No PCS nº 190/06.9GDGMR do 1º Juízo Criminal de Guimarães, foi o arguido condenado por decisão de 18/06/2007, transitada em 03/09/2007, pela prática em 17/06/2006, de um crime de condução sem carta, numa pena de 4 meses de prisão suspensa por 18 meses;
No PCS nº 287/06.5GDGMR do 2º Juízo Criminal de Guimarães, foi o arguido condenado por decisão de 19/06/2008, transitada em 21/07/2008, pela prática em 25/08/2006, de um crime de furto qualificado, numa pena de 30 meses de prisão suspensa por 30 meses;
No PCS nº 529/09.5GDGMR do 1º Juízo Criminal de Guimarães, foi o arguido condenado por decisão de 25/10/2010, transitada em 03/10/2011, pela prática em 09/12/2009, de um crime de furto qualificado, na forma tentada, numa pena de 8 meses de prisão, pena essa extinta;
No PCS nº 274/15.2GDGMR do 1º Juízo Criminal de Guimarães, foi o arguido condenado por decisão de 19/10/2015, transitada em 18/11/2015, pela prática em 12/10/2015, de um crime de detenção de arma proibida, numa pena de 6 meses de prisão, substituída por 180 horas de trabalho;

Factos não provados
Que no assalto de 28/04/2014, o arguido A. G. se tenha apropriado de um cinto dourado e de um isqueiro com a inscrição “Portugal”.
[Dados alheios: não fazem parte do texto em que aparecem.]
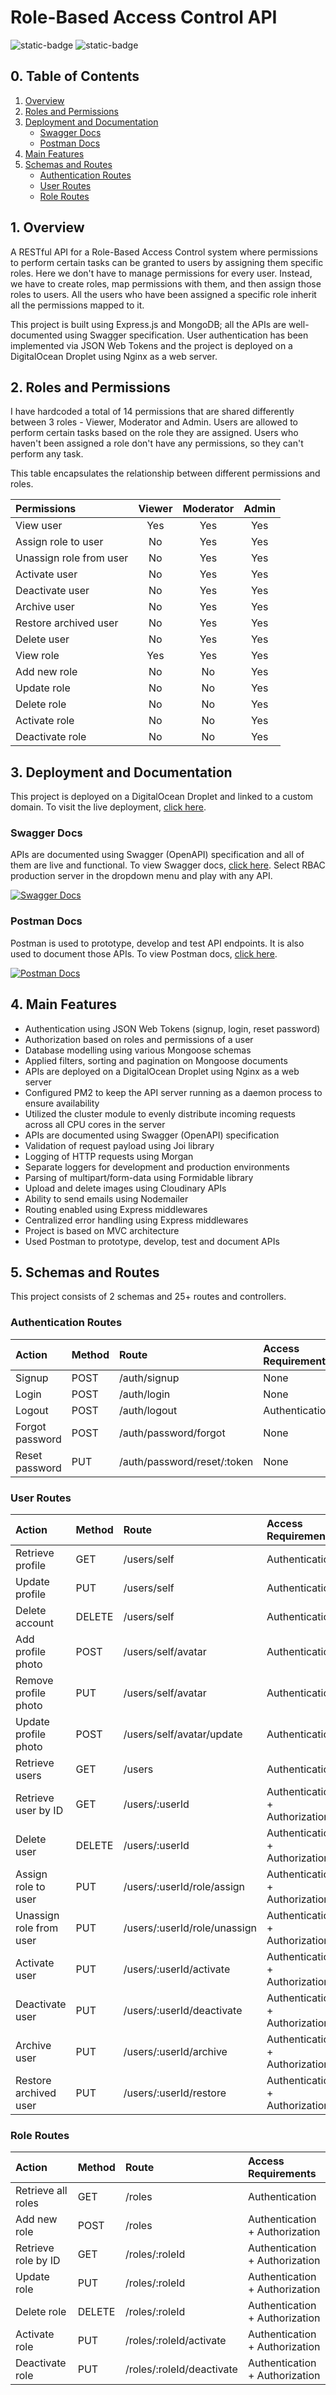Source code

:# Role-Based Access Control API

![static-badge](https://img.shields.io/badge/built_with-love-red?style=for-the-badge)
![static-badge](https://img.shields.io/badge/status-success-limegreen?style=for-the-badge)

## 0. Table of Contents

1. [Overview](#1-overview)
2. [Roles and Permissions](#2-roles-and-permissions)
3. [Deployment and Documentation](#3-deployment-and-documentation)
   - [Swagger Docs](#swagger-docs)
   - [Postman Docs](#postman-docs)
4. [Main Features](#4-main-features)
5. [Schemas and Routes](#5-schemas-and-routes)
   - [Authentication Routes](#authentication-routes)
   - [User Routes](#user-routes)
   - [Role Routes](#role-routes)

## 1. Overview

A RESTful API for a Role-Based Access Control system where permissions to perform certain tasks can be granted to users by assigning them specific roles. Here we don't have to manage permissions for every user. Instead, we have to create roles, map permissions with them, and then assign those roles to users. All the users who have been assigned a specific role inherit all the permissions mapped to it.

This project is built using Express.js and MongoDB; all the APIs are well-documented using Swagger specification. User authentication has been implemented via JSON Web Tokens and the project is deployed on a DigitalOcean Droplet using Nginx as a web server.

## 2. Roles and Permissions

I have hardcoded a total of 14 permissions that are shared differently between 3 roles - Viewer, Moderator and Admin. Users are allowed to perform certain tasks based on the role they are assigned. Users who haven't been assigned a role don't have any permissions, so they can't perform any task.

This table encapsulates the relationship between different permissions and roles.

| Permissions             | Viewer | Moderator | Admin |
| :---------------------- | :----: | :-------: | :---: |
| View user               |  Yes   |    Yes    |  Yes  |
| Assign role to user     |   No   |    Yes    |  Yes  |
| Unassign role from user |   No   |    Yes    |  Yes  |
| Activate user           |   No   |    Yes    |  Yes  |
| Deactivate user         |   No   |    Yes    |  Yes  |
| Archive user            |   No   |    Yes    |  Yes  |
| Restore archived user   |   No   |    Yes    |  Yes  |
| Delete user             |   No   |    Yes    |  Yes  |
| View role               |  Yes   |    Yes    |  Yes  |
| Add new role            |   No   |    No     |  Yes  |
| Update role             |   No   |    No     |  Yes  |
| Delete role             |   No   |    No     |  Yes  |
| Activate role           |   No   |    No     |  Yes  |
| Deactivate role         |   No   |    No     |  Yes  |

## 3. Deployment and Documentation

This project is deployed on a DigitalOcean Droplet and linked to a custom domain. To visit the live deployment, [click here](http://api.rbac.shubhampurwar.in).

### Swagger Docs

APIs are documented using Swagger (OpenAPI) specification and all of them are live and functional. To view Swagger docs, [click here](http://api.rbac.shubhampurwar.in/docs/swagger). Select RBAC production server in the dropdown menu and play with any API.

[![Swagger Docs](./media/swagger-docs.png)](http://api.rbac.shubhampurwar.in/docs/swagger)

### Postman Docs

Postman is used to prototype, develop and test API endpoints. It is also used to document those APIs. To view Postman docs, [click here](https://documenter.getpostman.com/view/24544020/2sAYQcFAqF).

[![Postman Docs](./media/postman-docs.png)](https://documenter.getpostman.com/view/24544020/2sAYQcFAqF)

## 4. Main Features

- Authentication using JSON Web Tokens (signup, login, reset password)
- Authorization based on roles and permissions of a user
- Database modelling using various Mongoose schemas
- Applied filters, sorting and pagination on Mongoose documents
- APIs are deployed on a DigitalOcean Droplet using Nginx as a web server
- Configured PM2 to keep the API server running as a daemon process to ensure availability
- Utilized the cluster module to evenly distribute incoming requests across all CPU cores in the server
- APIs are documented using Swagger (OpenAPI) specification
- Validation of request payload using Joi library
- Logging of HTTP requests using Morgan
- Separate loggers for development and production environments
- Parsing of multipart/form-data using Formidable library
- Upload and delete images using Cloudinary APIs
- Ability to send emails using Nodemailer
- Routing enabled using Express middlewares
- Centralized error handling using Express middlewares
- Project is based on MVC architecture
- Used Postman to prototype, develop, test and document APIs

## 5. Schemas and Routes

This project consists of 2 schemas and 25+ routes and controllers.

### Authentication Routes

| Action          | Method | Route                       | Access Requirements |
| :-------------- | :----- | :-------------------------- | :------------------ |
| Signup          | POST   | /auth/signup                | None                |
| Login           | POST   | /auth/login                 | None                |
| Logout          | POST   | /auth/logout                | Authentication      |
| Forgot password | POST   | /auth/password/forgot       | None                |
| Reset password  | PUT    | /auth/password/reset/:token | None                |

### User Routes

| Action                  | Method | Route                        | Access Requirements            |
| :---------------------- | :----- | :--------------------------- | :----------------------------- |
| Retrieve profile        | GET    | /users/self                  | Authentication                 |
| Update profile          | PUT    | /users/self                  | Authentication                 |
| Delete account          | DELETE | /users/self                  | Authentication                 |
| Add profile photo       | POST   | /users/self/avatar           | Authentication                 |
| Remove profile photo    | PUT    | /users/self/avatar           | Authentication                 |
| Update profile photo    | POST   | /users/self/avatar/update    | Authentication                 |
| Retrieve users          | GET    | /users                       | Authentication                 |
| Retrieve user by ID     | GET    | /users/:userId               | Authentication + Authorization |
| Delete user             | DELETE | /users/:userId               | Authentication + Authorization |
| Assign role to user     | PUT    | /users/:userId/role/assign   | Authentication + Authorization |
| Unassign role from user | PUT    | /users/:userId/role/unassign | Authentication + Authorization |
| Activate user           | PUT    | /users/:userId/activate      | Authentication + Authorization |
| Deactivate user         | PUT    | /users/:userId/deactivate    | Authentication + Authorization |
| Archive user            | PUT    | /users/:userId/archive       | Authentication + Authorization |
| Restore archived user   | PUT    | /users/:userId/restore       | Authentication + Authorization |

### Role Routes

| Action              | Method | Route                     | Access Requirements            |
| :------------------ | :----- | :------------------------ | :----------------------------- |
| Retrieve all roles  | GET    | /roles                    | Authentication                 |
| Add new role        | POST   | /roles                    | Authentication + Authorization |
| Retrieve role by ID | GET    | /roles/:roleId            | Authentication + Authorization |
| Update role         | PUT    | /roles/:roleId            | Authentication + Authorization |
| Delete role         | DELETE | /roles/:roleId            | Authentication + Authorization |
| Activate role       | PUT    | /roles/:roleId/activate   | Authentication + Authorization |
| Deactivate role     | PUT    | /roles/:roleId/deactivate | Authentication + Authorization |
Na motivação da decisão da matéria de facto e exame crítico das provas, consta o seguinte (transcrição):
O Tribunal baseou a sua convicção na análise crítica da prova produzida, concretamente no teor das declarações do arguido A. A. – único que manifestou o propósito de prestar declarações, prova documental, testemunhal e pericial produzidas, iluminadas pelas regras de experiência comum.
Concretamente, quanto à autoria dos assaltos, foi absolutamente determinante o teor das declarações prestadas em sede de primeiro interrogatório de arguido detido, nos termos do art. 141º/4 b) do CPP, que foram objecto de reprodução, o qual confessou a sua participação nos três assaltos e o envolvimento dos co-arguidos J. M. e A. A. no assaltado ocorrido em 28/04/2014.
O arguido explicou que, quanto ao assalto de 28/04/2014, o assalto foi praticado pelos três co-arguidos, sendo que dois deles ( o J. M. e o A. A.) ficaram no carro a vigiar, sabendo que o declarante ia assaltar a habitação. Esclareceu que assaltou essa casa, levou luvas, forçou a janela com uma chave de fendas que já levava, que encontrou umas peças em ouro ( aliança e anel), um cinto e umas peças que nada valiam, sendo que o isqueiro e o cinto são dele próprio.
Esclareceu que o assalto ocorreu perto das 15 horas e que um dos co-arguidos já conhecia a casa.
Também confessou a sua participação no assalto de 20/10/2013, numa habitação na Rua do …, na habitação do ofendido J. A., admitindo que trouxe peças em ouro, não se recordando se trouxe ou não uma quantia em dinheiro.
Por fim, confessou a sua participação no assalto de 11/11/2013, na D, local de onde apenas trouxe telemóveis e rebuçados e chocolates, não tendo trazido qualquer quantia em dinheiro, sendo certo que os telemóveis foram recuperados.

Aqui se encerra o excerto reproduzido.